Work request:
Lines in the records below that contain the word "begin" must each be copied.
━━ Task input ━━
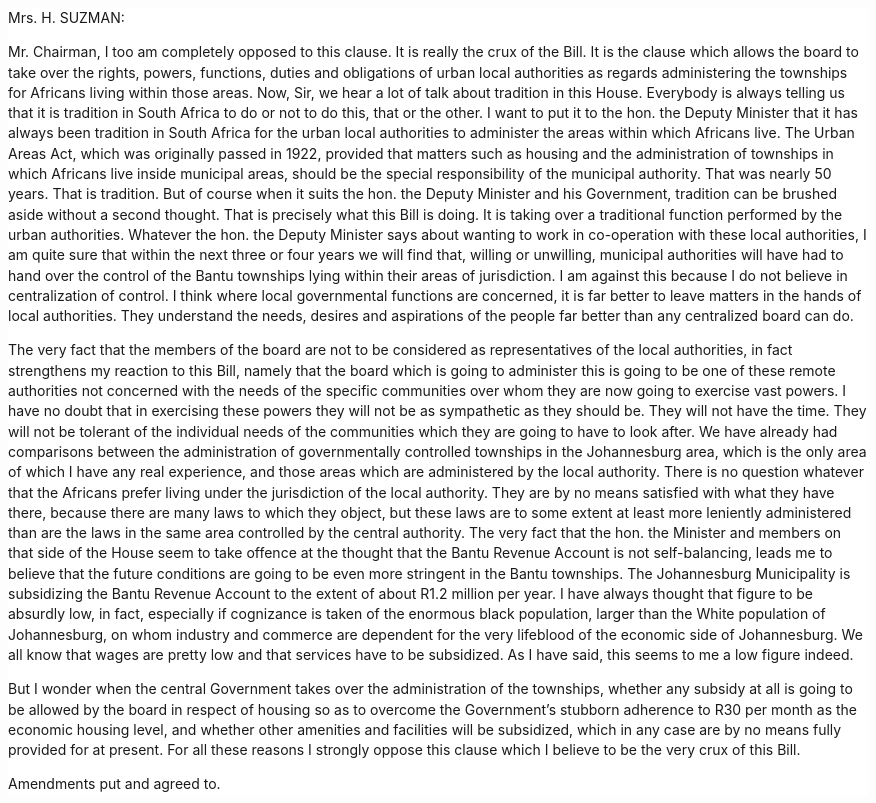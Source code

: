 <from>Mrs. <person refersTo="hansard_za">H. SUZMAN</person>:</from>

<p>Mr. Chairman, I too am completely opposed to this clause. It is really the crux of the Bill. It is the clause which allows the board to take over the rights, powers, functions, duties and obligations of urban local authorities as regards administering the townships for Africans living within those areas. Now, Sir, we hear a lot of talk about tradition in this House. Everybody is always telling us that it is tradition in South Africa to do or not to do this, that or the other. I want to put it to the hon. the Deputy Minister that it has always been tradition in South Africa for the urban local authorities to administer the areas within which Africans live. The Urban Areas Act, which was originally passed in 1922, provided that matters such as housing and the administration of townships in which Africans live inside municipal areas, should be the special responsibility of the municipal authority. That was nearly 50 years. That is tradition. But of course when it suits the hon. the Deputy Minister and his Government, tradition can be brushed aside without a second thought. That is precisely what this Bill is doing. It is taking over a traditional function performed by the urban authorities. Whatever the hon. the Deputy Minister says about wanting to work in co-operation with these local authorities, I am quite sure that within the next three or four years we will find that, willing or unwilling, municipal authorities will have had to hand over the control of the Bantu townships lying within their areas of jurisdiction. I am against this because I do not believe in centralization of control. I think where local governmental functions are concerned, it is far better to leave matters in the hands of local authorities. They understand the needs, desires and aspirations of the people far better than any centralized board can do.</p>

<p>The very fact that the members of the board are not to be considered as representatives of the local authorities, in fact strengthens my reaction to this Bill, namely that the board which is going to administer this is going to be one of these remote authorities not concerned with the needs of the specific communities over whom they are now going to exercise vast powers. I have no doubt that in exercising these powers they will not be as sympathetic as they should be. They will not have the time. They will not be tolerant of the individual needs of the communities which they are going to have to look after. We have already had comparisons between the administration of governmentally controlled townships in the Johannesburg area, which is the only area of which I have any real experience, and those areas which are administered by the local authority. There is no question whatever that the Africans prefer living under the jurisdiction of the local authority. They are by no means satisfied with what they have there, because there are many laws to which they object, but these laws are to some extent at least more leniently administered than are the laws in the same area controlled by the central authority. The very fact that the hon. the Minister and members on that side of the House seem to take offence at the thought that the Bantu Revenue Account is not self-balancing, leads me to believe that the future conditions are going to be even more stringent in the Bantu townships. The Johannesburg Municipality is subsidizing the Bantu Revenue Account to the extent of about R1.2 million per year. I have always thought that figure to be absurdly low, in fact, especially if cognizance is taken of the enormous black population, larger than the White population of Johannesburg, on whom industry and commerce are dependent for the very lifeblood of the economic side of Johannesburg. We all know that wages are pretty low and that services have <span class="col_3671-3672" refersTo="page_0494"/>to be subsidized. As I have said, this seems to me a low figure indeed.</p>

<p>But I wonder when the central Government takes over the administration of the townships, whether any subsidy at all is going to be allowed by the board in respect of housing so as to overcome the Government&#x2019;s stubborn adherence to R30 per month as the economic housing level, and whether other amenities and facilities will be subsidized, which in any case are by no means fully provided for at present. For all these reasons I strongly oppose this clause which I believe to be the very crux of this Bill.</p>

<p>Amendments put and agreed to.</p>
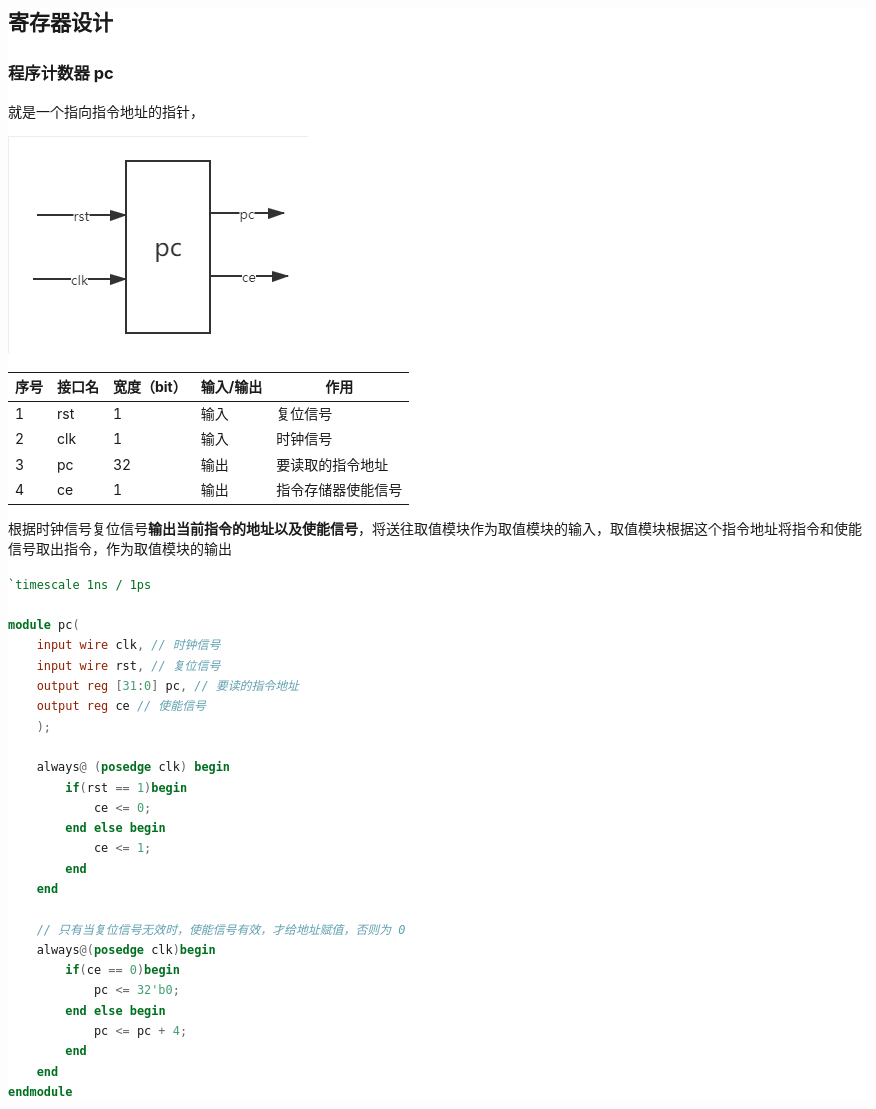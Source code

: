 ## 寄存器设计

### 程序计数器 pc

就是一个指向指令地址的指针，

<img src="./assets/pc.png">

| 序号 | 接口名 | 宽度（bit） | 输入/输出 | 作用               |
| ---- | ------ | ----------- | --------- | ------------------ |
| 1    | rst    | 1           | 输入      | 复位信号           |
| 2    | clk    | 1           | 输入      | 时钟信号           |
| 3    | pc     | 32          | 输出      | 要读取的指令地址   |
| 4    | ce     | 1           | 输出      | 指令存储器使能信号 |

根据时钟信号复位信号**输出当前指令的地址以及使能信号**，将送往取值模块作为取值模块的输入，取值模块根据这个指令地址将指令和使能信号取出指令，作为取值模块的输出

```verilog
`timescale 1ns / 1ps

module pc(
    input wire clk, // 时钟信号
    input wire rst, // 复位信号
    output reg [31:0] pc, // 要读的指令地址
    output reg ce // 使能信号
    );
    
    always@ (posedge clk) begin
        if(rst == 1)begin
            ce <= 0;
        end else begin
            ce <= 1;
        end
    end
    
    // 只有当复位信号无效时，使能信号有效，才给地址赋值，否则为 0
    always@(posedge clk)begin
        if(ce == 0)begin
            pc <= 32'b0;
        end else begin 
            pc <= pc + 4;
        end
    end
endmodule
```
━━━
Solution for this exercise:
    always@ (posedge clk) begin
        if(rst == 1)begin
        end else begin
    always@(posedge clk)begin
        if(ce == 0)begin
        end else begin 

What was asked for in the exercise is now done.